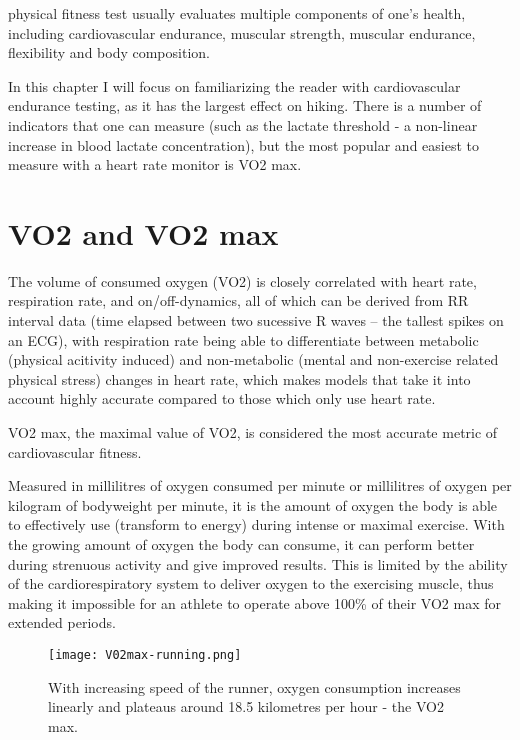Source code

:  physical fitness test usually evaluates multiple components of one's health, including cardiovascular endurance, muscular strength, muscular endurance, flexibility and body composition.

In this chapter I will focus on familiarizing the reader with cardiovascular endurance testing, as it has the largest effect on hiking.
There is a number of indicators that one can measure (such as the lactate threshold - a non-linear increase in blood lactate concentration\cite{lactate-threshold}), 
but the most popular and easiest to measure with a heart rate monitor is VO2 max.

\section{VO2 and VO2 max}

The volume of consumed oxygen (VO2) is closely correlated with heart rate, respiration rate, and on/off-dynamics, all of which can be derived from RR interval data (time elapsed between two sucessive R waves -- the tallest spikes on an ECG),
with respiration rate being able to differentiate between metabolic (physical acitivity induced) and non-metabolic (mental and non-exercise related physical stress) changes in heart rate,
which makes models that take it into account highly accurate compared to those which only use heart rate.\cite{vo2-hr-firstbeat}

VO2 max, the maximal value of VO2, is considered the most accurate metric of cardiovascular fitness.

Measured in millilitres of oxygen consumed per minute or millilitres of oxygen per kilogram of bodyweight per minute, it is the amount of oxygen the body is able to effectively use (transform to energy) during intense or maximal exercise.
With the growing amount of oxygen the body can consume, it can perform better during strenuous activity and give improved results.\cite{vo2max-definition}
This is limited by the ability of the cardiorespiratory system to deliver oxygen to the exercising muscle, thus making it impossible for an athlete to operate above 100\% of their VO2 max for extended periods.\cite{vo2max-oxygen-delivery}

\begin{figure}[h]
    \texttt{[image: V02max-running.png]}
    \caption{With increasing speed of the runner, oxygen consumption increases linearly and plateaus around 18.5 kilometres per hour - the VO2 max. \cite{vo2max-speed-img}}
\end{figure}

==================================================

Print each line above exactly as it appears, excluding all images.

RESPONSE
Source code

:  physical fitness test usually evaluates multiple components of one's health, including cardiovascular endurance, muscular strength, muscular endurance, flexibility and body composition.

In this chapter I will focus on familiarizing the reader with cardiovascular endurance testing, as it has the largest effect on hiking.
There is a number of indicators that one can measure (such as the lactate threshold - a non-linear increase in blood lactate concentration\cite{lactate-threshold}), 
but the most popular and easiest to measure with a heart rate monitor is VO2 max.

\section{VO2 and VO2 max}

The volume of consumed oxygen (VO2) is closely correlated with heart rate, respiration rate, and on/off-dynamics, all of which can be derived from RR interval data (time elapsed between two sucessive R waves -- the tallest spikes on an ECG),
with respiration rate being able to differentiate between metabolic (physical acitivity induced) and non-metabolic (mental and non-exercise related physical stress) changes in heart rate,
which makes models that take it into account highly accurate compared to those which only use heart rate.\cite{vo2-hr-firstbeat}

VO2 max, the maximal value of VO2, is considered the most accurate metric of cardiovascular fitness.

Measured in millilitres of oxygen consumed per minute or millilitres of oxygen per kilogram of bodyweight per minute, it is the amount of oxygen the body is able to effectively use (transform to energy) during intense or maximal exercise.
With the growing amount of oxygen the body can consume, it can perform better during strenuous activity and give improved results.\cite{vo2max-definition}
This is limited by the ability of the cardiorespiratory system to deliver oxygen to the exercising muscle, thus making it impossible for an athlete to operate above 100\% of their VO2 max for extended periods.\cite{vo2max-oxygen-delivery}

\begin{figure}[h]
    \texttt{[image: V02max-running.png]}
    \caption{With increasing speed of the runner, oxygen consumption increases linearly and plateaus around 18.5 kilometres per hour - the VO2 max. \cite{vo2max-speed-img}}
\end{figure}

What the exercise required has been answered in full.